##### MATERIAL SUPPLIED #####

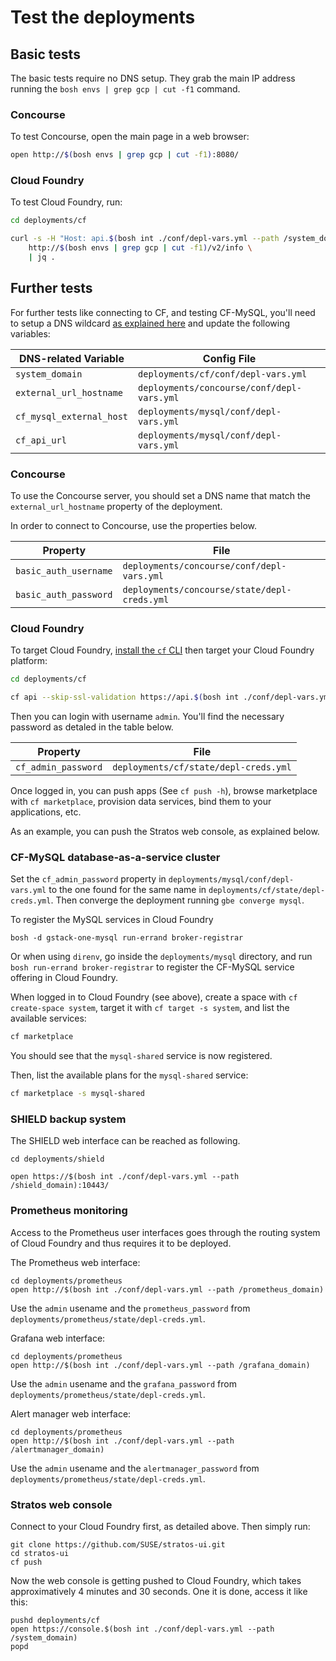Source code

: # Test the deployments

## Basic tests

The basic tests require no DNS setup. They grab the main IP address running
the `bosh envs | grep gcp | cut -f1` command.

### Concourse

To test Concourse, open the main page in a web browser:

```bash
open http://$(bosh envs | grep gcp | cut -f1):8080/
```

### Cloud Foundry

To test Cloud Foundry, run:

```bash
cd deployments/cf

curl -s -H "Host: api.$(bosh int ./conf/depl-vars.yml --path /system_domain)" \
    http://$(bosh envs | grep gcp | cut -f1)/v2/info \
    | jq .
```


## Further tests

For further tests like connecting to CF, and testing CF-MySQL, you'll need to
setup a DNS wildcard [as explained here](./reference.md#set-dns-wildcard)
and update the following variables:

 DNS-related Variable    | Config File
-------------------------|-------------------------------------
`system_domain`          | `deployments/cf/conf/depl-vars.yml`
`external_url_hostname`  | `deployments/concourse/conf/depl-vars.yml`
`cf_mysql_external_host` | `deployments/mysql/conf/depl-vars.yml`
`cf_api_url`             | `deployments/mysql/conf/depl-vars.yml`


### Concourse

To use the Concourse server, you should set a DNS name that match the
`external_url_hostname` property of the deployment.

In order to connect to Concourse, use the properties below.

Property              | File
----------------------|----------------------------------------------
`basic_auth_username` | `deployments/concourse/conf/depl-vars.yml`
`basic_auth_password` | `deployments/concourse/state/depl-creds.yml`

### Cloud Foundry

To target Cloud Foundry, [install the `cf` CLI](http://docs.cloudfoundry.org/cf-cli/install-go-cli.html)
then target your Cloud Foundry platform:

```bash
cd deployments/cf

cf api --skip-ssl-validation https://api.$(bosh int ./conf/depl-vars.yml --path /system_domain)
```

Then you can login with username `admin`. You'll find the necessary password
as detaled in the table below.

Property              | File
----------------------|---------------------------------------
`cf_admin_password`   | `deployments/cf/state/depl-creds.yml`

Once logged in, you can push apps (See `cf push -h`), browse marketplace with
`cf marketplace`, provision data services, bind them to your applications,
etc.

As an example, you can push the Stratos web console, as explained below.


### CF-MySQL database-as-a-service cluster

Set the `cf_admin_password` property in `deployments/mysql/conf/depl-vars.yml`
to the one found for the same name in `deployments/cf/state/depl-creds.yml`.
Then converge the deployment running `gbe converge mysql`.

To register the MySQL services in Cloud Foundry

```
bosh -d gstack-one-mysql run-errand broker-registrar
```

Or when using `direnv`, go inside the `deployments/mysql` directory, and run
`bosh run-errand broker-registrar` to register the CF-MySQL service offering
in Cloud Foundry.

When logged in to Cloud Foundry (see above), create a space with
`cf create-space system`, target it with `cf target -s system`, and list the
available services:

```bash
cf marketplace
```

You should see that the `mysql-shared` service is now registered.

Then, list the available plans for the `mysql-shared` service:

```bash
cf marketplace -s mysql-shared
```


### SHIELD backup system

The SHIELD web interface can be reached as following.

```
cd deployments/shield

open https://$(bosh int ./conf/depl-vars.yml --path /shield_domain):10443/
```


### Prometheus monitoring

Access to the Prometheus user interfaces goes through the routing system of
Cloud Foundry and thus requires it to be deployed.

The Prometheus web interface:

```
cd deployments/prometheus
open http://$(bosh int ./conf/depl-vars.yml --path /prometheus_domain)
```

Use the `admin` usename and the `prometheus_password` from
`deployments/prometheus/state/depl-creds.yml`.

Grafana web interface:

```
cd deployments/prometheus
open http://$(bosh int ./conf/depl-vars.yml --path /grafana_domain)
```

Use the `admin` usename and the `grafana_password` from
`deployments/prometheus/state/depl-creds.yml`.

Alert manager web interface:

```
cd deployments/prometheus
open http://$(bosh int ./conf/depl-vars.yml --path /alertmanager_domain)
```

Use the `admin` usename and the `alertmanager_password` from
`deployments/prometheus/state/depl-creds.yml`.


### Stratos web console

Connect to your Cloud Foundry first, as detailed above. Then simply run:

```
git clone https://github.com/SUSE/stratos-ui.git
cd stratos-ui
cf push
```

Now the web console is getting pushed to Cloud Foundry, which takes
approximatively 4 minutes and 30 seconds. One it is done, access it like this:

```
pushd deployments/cf
open https://console.$(bosh int ./conf/depl-vars.yml --path /system_domain)
popd
```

#####

Scan the entries above, and wherever a line holds the string "tests", copy it.

## Basic tests
The basic tests require no DNS setup. They grab the main IP address running
## Further tests
For further tests like connecting to CF, and testing CF-MySQL, you'll need to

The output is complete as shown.